Annual music festival affirms hip-hop's political statement
Jan. 22, 2003
KALAMAZOO -- It's a bum rap.
Hip-hop and rap music, often maligned for their portraits of violence, drug use and mistreatment of women, actually make valuable political statements if people take the time to listen closely. That view is the basic premise of the Exposition VIII Minifest set for Friday and Saturday, Jan. 31-Feb. 1, on the campus of Western Michigan University.
The annual event takes place in the Dalton Center Recital Hall and will both educate and entertain audiences, blending lectures by guest speakers and high-energy performances by entertainers in the genre. Activities begin at 7:30 p.m. both nights and are free and open to the public.
Because of the high amount of criticism leveled at hip-hop from the mass media, clerics and women's organizations, uninitiated listeners stereotype the genre, says Dr. Benjamin Wilson, director of WMU's Africana Studies Program.
"One who does not listen to the genre assumes, based on the information supplied by the press, that hip-hop artists speak only of gangsterism, degradation of women, police brutality, drugs, et cetera," Wilson says. "These are topics that some performers rap about, but they do not represent the only forums for expression in this musical genre."
Wilson notes that in the early 1990s, hip-hop began to increase its presence on the "mainstream" music scene fueled, in part, by the arrival of the controversial form known as "gangsta" rap.

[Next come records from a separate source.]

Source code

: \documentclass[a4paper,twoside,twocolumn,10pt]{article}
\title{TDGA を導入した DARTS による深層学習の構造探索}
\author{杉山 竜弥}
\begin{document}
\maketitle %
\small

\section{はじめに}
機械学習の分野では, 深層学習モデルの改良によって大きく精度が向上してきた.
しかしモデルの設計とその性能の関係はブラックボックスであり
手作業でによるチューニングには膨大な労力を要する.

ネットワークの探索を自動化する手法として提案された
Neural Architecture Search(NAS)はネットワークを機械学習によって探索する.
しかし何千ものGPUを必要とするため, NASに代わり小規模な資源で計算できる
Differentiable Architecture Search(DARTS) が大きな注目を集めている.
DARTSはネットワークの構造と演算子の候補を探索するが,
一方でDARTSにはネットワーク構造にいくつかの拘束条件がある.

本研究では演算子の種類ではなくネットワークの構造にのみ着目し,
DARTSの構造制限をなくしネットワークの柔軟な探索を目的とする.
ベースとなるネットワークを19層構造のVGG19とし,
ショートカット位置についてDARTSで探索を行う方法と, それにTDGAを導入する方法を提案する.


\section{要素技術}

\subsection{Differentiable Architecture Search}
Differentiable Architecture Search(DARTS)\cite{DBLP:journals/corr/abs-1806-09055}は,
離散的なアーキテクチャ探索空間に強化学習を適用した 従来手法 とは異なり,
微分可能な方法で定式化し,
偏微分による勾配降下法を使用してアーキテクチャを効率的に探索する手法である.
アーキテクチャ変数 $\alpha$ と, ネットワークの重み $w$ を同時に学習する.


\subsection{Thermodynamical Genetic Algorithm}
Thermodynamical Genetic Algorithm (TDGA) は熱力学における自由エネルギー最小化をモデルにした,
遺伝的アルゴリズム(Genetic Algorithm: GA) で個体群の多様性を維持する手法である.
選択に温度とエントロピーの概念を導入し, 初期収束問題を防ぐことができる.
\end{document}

Early practitioners included such artists as the Sugar Hill Gang, Dr. Dre and Snoop Doggy Dogg, and many questions arose about gangsta rap's lyrics. But, Wilson says, the style has come a long way since then.
"The problem with the complaints given was that they were being presented by people who knew very little or nothing about hip-hop," Wilson says. "The critics look at hip-hop as something that is corrupting the youth by glorifying negative aspects of urban street life.

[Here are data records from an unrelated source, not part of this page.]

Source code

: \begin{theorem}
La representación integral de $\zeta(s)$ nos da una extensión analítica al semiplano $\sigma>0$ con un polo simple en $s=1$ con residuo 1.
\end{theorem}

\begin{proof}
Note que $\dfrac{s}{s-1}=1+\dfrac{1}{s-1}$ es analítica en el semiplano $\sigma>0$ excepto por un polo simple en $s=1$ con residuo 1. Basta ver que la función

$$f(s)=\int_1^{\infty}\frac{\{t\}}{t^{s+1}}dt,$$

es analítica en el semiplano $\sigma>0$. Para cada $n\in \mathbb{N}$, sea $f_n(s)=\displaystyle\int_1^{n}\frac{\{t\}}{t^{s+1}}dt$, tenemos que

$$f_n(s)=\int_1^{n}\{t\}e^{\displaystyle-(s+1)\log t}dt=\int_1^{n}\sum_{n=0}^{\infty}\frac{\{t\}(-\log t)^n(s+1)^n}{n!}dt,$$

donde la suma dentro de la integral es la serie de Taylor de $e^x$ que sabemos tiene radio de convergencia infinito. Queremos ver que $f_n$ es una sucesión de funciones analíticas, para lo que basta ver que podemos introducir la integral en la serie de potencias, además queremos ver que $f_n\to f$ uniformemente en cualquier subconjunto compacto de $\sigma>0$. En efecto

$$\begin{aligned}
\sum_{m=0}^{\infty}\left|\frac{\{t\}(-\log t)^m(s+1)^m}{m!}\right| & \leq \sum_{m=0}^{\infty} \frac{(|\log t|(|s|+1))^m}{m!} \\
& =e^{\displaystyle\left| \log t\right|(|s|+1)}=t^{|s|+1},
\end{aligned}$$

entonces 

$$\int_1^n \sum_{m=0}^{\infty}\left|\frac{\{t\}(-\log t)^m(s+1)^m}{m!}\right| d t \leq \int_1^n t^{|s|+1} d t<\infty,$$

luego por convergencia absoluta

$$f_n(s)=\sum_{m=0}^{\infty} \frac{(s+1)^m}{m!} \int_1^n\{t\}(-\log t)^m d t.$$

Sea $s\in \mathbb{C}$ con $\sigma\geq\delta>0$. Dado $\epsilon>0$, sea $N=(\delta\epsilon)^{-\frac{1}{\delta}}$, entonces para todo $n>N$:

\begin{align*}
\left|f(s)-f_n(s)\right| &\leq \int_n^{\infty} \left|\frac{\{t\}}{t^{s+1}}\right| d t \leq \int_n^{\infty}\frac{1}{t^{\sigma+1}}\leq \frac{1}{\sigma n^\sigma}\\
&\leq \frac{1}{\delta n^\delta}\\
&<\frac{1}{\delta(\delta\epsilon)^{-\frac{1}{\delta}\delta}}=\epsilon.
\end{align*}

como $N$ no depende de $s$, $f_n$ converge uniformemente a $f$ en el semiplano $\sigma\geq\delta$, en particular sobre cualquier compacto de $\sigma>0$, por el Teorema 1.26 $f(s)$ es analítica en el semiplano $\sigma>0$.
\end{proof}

"Certain rappers will tell anyone who argues with their style that they are 'telling it like it is.' Urban youth felt that the problems of inner-city life needed to be exposed, and through their music it was happening 24-7, whether in Los Angeles or New York City."
The intent of Expo VIII is to listen to and appreciate hip-hop from a black socio-political-historical and musical perspective. Lecturers will address how and why this cultural genre has become so controversial and threatening. Points that will be emphasized are: how the musical genre transcended international borders; how it has influenced the wigger philosophy and how it differs from Norman Mailer's beatniks of the 1950s; how the Sugar Hill Gang, The Last Poets and Richard Prior contributed to the development of hip-hop artists, both musicians and comedians; and the impact of hip-hop on the fashion industry and other big business sectors.
Lecturers include Dr. Melvin Peters, associate professor at Eastern Michigan University; Dr. Gwendolyn Pough, assistant professor at the University of Minnesota; and Dr. Horace Boyer, professor emeritus at the University of Massachusetts, Amherst.
Performing will be The Last Poets on Jan. 31 and the Josh Ampey Band on Feb. 1.
This is the 15th year for the popular minifestival, which coincides with Black History Month. Previous festivals have explored other African American musical forms, including jazz, blues, reggae and funk.